YOUR ASSIGNMENT = Transcribe the data exactly, pictures excluded.

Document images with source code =
################

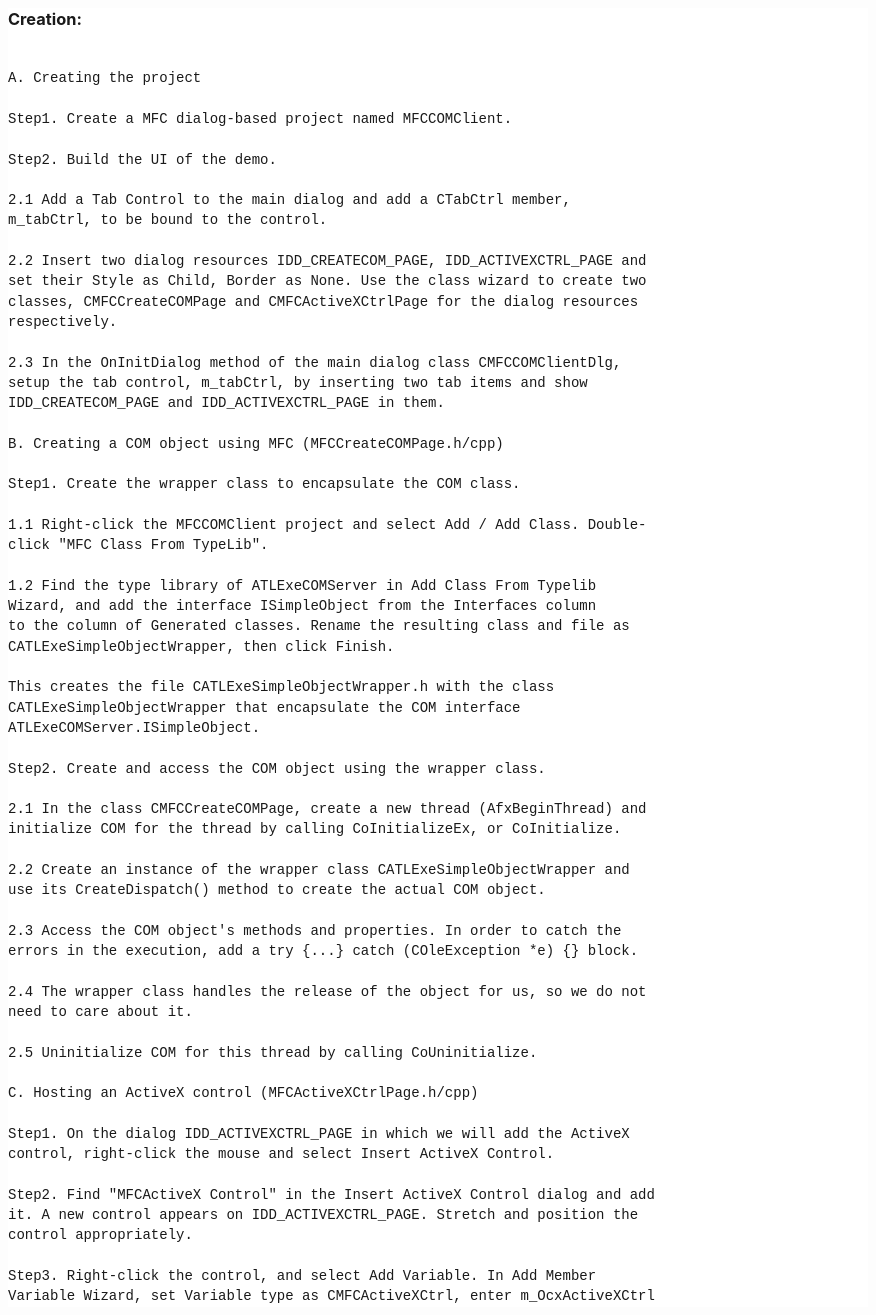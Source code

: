 </p>
<h3>Creation:</h3>
<p style="font-family:Courier New"><br>
A. Creating the project<br>
<br>
Step1. Create a MFC dialog-based project named MFCCOMClient.<br>
<br>
Step2. Build the UI of the demo.<br>
<br>
2.1 Add a Tab Control to the main dialog and add a CTabCtrl member, <br>
m_tabCtrl, to be bound to the control. <br>
<br>
2.2 Insert two dialog resources IDD_CREATECOM_PAGE, IDD_ACTIVEXCTRL_PAGE and<br>
set their Style as Child, Border as None. Use the class wizard to create two <br>
classes, CMFCCreateCOMPage and CMFCActiveXCtrlPage for the dialog resources<br>
respectively. <br>
<br>
2.3 In the OnInitDialog method of the main dialog class CMFCCOMClientDlg, <br>
setup the tab control, m_tabCtrl, by inserting two tab items and show <br>
IDD_CREATECOM_PAGE and IDD_ACTIVEXCTRL_PAGE in them.<br>
<br>
B. Creating a COM object using MFC (MFCCreateCOMPage.h/cpp)<br>
<br>
Step1. Create the wrapper class to encapsulate the COM class.<br>
<br>
1.1 Right-click the MFCCOMClient project and select Add / Add Class. Double-<br>
click &quot;MFC Class From TypeLib&quot;. <br>
<br>
1.2 Find the type library of ATLExeCOMServer in Add Class From Typelib <br>
Wizard, and add the interface ISimpleObject from the Interfaces column <br>
to the column of Generated classes. Rename the resulting class and file as <br>
CATLExeSimpleObjectWrapper, then click Finish.<br>
<br>
This creates the file CATLExeSimpleObjectWrapper.h with the class <br>
CATLExeSimpleObjectWrapper that encapsulate the COM interface <br>
ATLExeCOMServer.ISimpleObject.<br>
<br>
Step2. Create and access the COM object using the wrapper class.<br>
<br>
2.1 In the class CMFCCreateCOMPage, create a new thread (AfxBeginThread) and<br>
initialize COM for the thread by calling CoInitializeEx, or CoInitialize.<br>
<br>
2.2 Create an instance of the wrapper class CATLExeSimpleObjectWrapper and <br>
use its CreateDispatch() method to create the actual COM object.<br>
<br>
2.3 Access the COM object's methods and properties. In order to catch the <br>
errors in the execution, add a try {...} catch (COleException *e) {} block.<br>
<br>
2.4 The wrapper class handles the release of the object for us, so we do not<br>
need to care about it.<br>
<br>
2.5 Uninitialize COM for this thread by calling CoUninitialize.<br>
<br>
C. Hosting an ActiveX control (MFCActiveXCtrlPage.h/cpp)<br>
<br>
Step1. On the dialog IDD_ACTIVEXCTRL_PAGE in which we will add the ActiveX <br>
control, right-click the mouse and select Insert ActiveX Control.<br>
<br>
Step2. Find &quot;MFCActiveX Control&quot; in the Insert ActiveX Control dialog and add<br>
it. A new control appears on IDD_ACTIVEXCTRL_PAGE. Stretch and position the <br>
control appropriately.<br>
<br>
Step3. Right-click the control, and select Add Variable. In Add Member <br>
Variable Wizard, set Variable type as CMFCActiveXCtrl, enter m_OcxActiveXCtrl<br>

################

ANSWER SECTION =
Source code

: </p>
<h3>Creation:</h3>
<p style="font-family:Courier New"><br>
A. Creating the project<br>
<br>
Step1. Create a MFC dialog-based project named MFCCOMClient.<br>
<br>
Step2. Build the UI of the demo.<br>
<br>
2.1 Add a Tab Control to the main dialog and add a CTabCtrl member, <br>
m_tabCtrl, to be bound to the control. <br>
<br>
2.2 Insert two dialog resources IDD_CREATECOM_PAGE, IDD_ACTIVEXCTRL_PAGE and<br>
set their Style as Child, Border as None. Use the class wizard to create two <br>
classes, CMFCCreateCOMPage and CMFCActiveXCtrlPage for the dialog resources<br>
respectively. <br>
<br>
2.3 In the OnInitDialog method of the main dialog class CMFCCOMClientDlg, <br>
setup the tab control, m_tabCtrl, by inserting two tab items and show <br>
IDD_CREATECOM_PAGE and IDD_ACTIVEXCTRL_PAGE in them.<br>
<br>
B. Creating a COM object using MFC (MFCCreateCOMPage.h/cpp)<br>
<br>
Step1. Create the wrapper class to encapsulate the COM class.<br>
<br>
1.1 Right-click the MFCCOMClient project and select Add / Add Class. Double-<br>
click &quot;MFC Class From TypeLib&quot;. <br>
<br>
1.2 Find the type library of ATLExeCOMServer in Add Class From Typelib <br>
Wizard, and add the interface ISimpleObject from the Interfaces column <br>
to the column of Generated classes. Rename the resulting class and file as <br>
CATLExeSimpleObjectWrapper, then click Finish.<br>
<br>
This creates the file CATLExeSimpleObjectWrapper.h with the class <br>
CATLExeSimpleObjectWrapper that encapsulate the COM interface <br>
ATLExeCOMServer.ISimpleObject.<br>
<br>
Step2. Create and access the COM object using the wrapper class.<br>
<br>
2.1 In the class CMFCCreateCOMPage, create a new thread (AfxBeginThread) and<br>
initialize COM for the thread by calling CoInitializeEx, or CoInitialize.<br>
<br>
2.2 Create an instance of the wrapper class CATLExeSimpleObjectWrapper and <br>
use its CreateDispatch() method to create the actual COM object.<br>
<br>
2.3 Access the COM object's methods and properties. In order to catch the <br>
errors in the execution, add a try {...} catch (COleException *e) {} block.<br>
<br>
2.4 The wrapper class handles the release of the object for us, so we do not<br>
need to care about it.<br>
<br>
2.5 Uninitialize COM for this thread by calling CoUninitialize.<br>
<br>
C. Hosting an ActiveX control (MFCActiveXCtrlPage.h/cpp)<br>
<br>
Step1. On the dialog IDD_ACTIVEXCTRL_PAGE in which we will add the ActiveX <br>
control, right-click the mouse and select Insert ActiveX Control.<br>
<br>
Step2. Find &quot;MFCActiveX Control&quot; in the Insert ActiveX Control dialog and add<br>
it. A new control appears on IDD_ACTIVEXCTRL_PAGE. Stretch and position the <br>
control appropriately.<br>
<br>
Step3. Right-click the control, and select Add Variable. In Add Member <br>
Variable Wizard, set Variable type as CMFCActiveXCtrl, enter m_OcxActiveXCtrl<br>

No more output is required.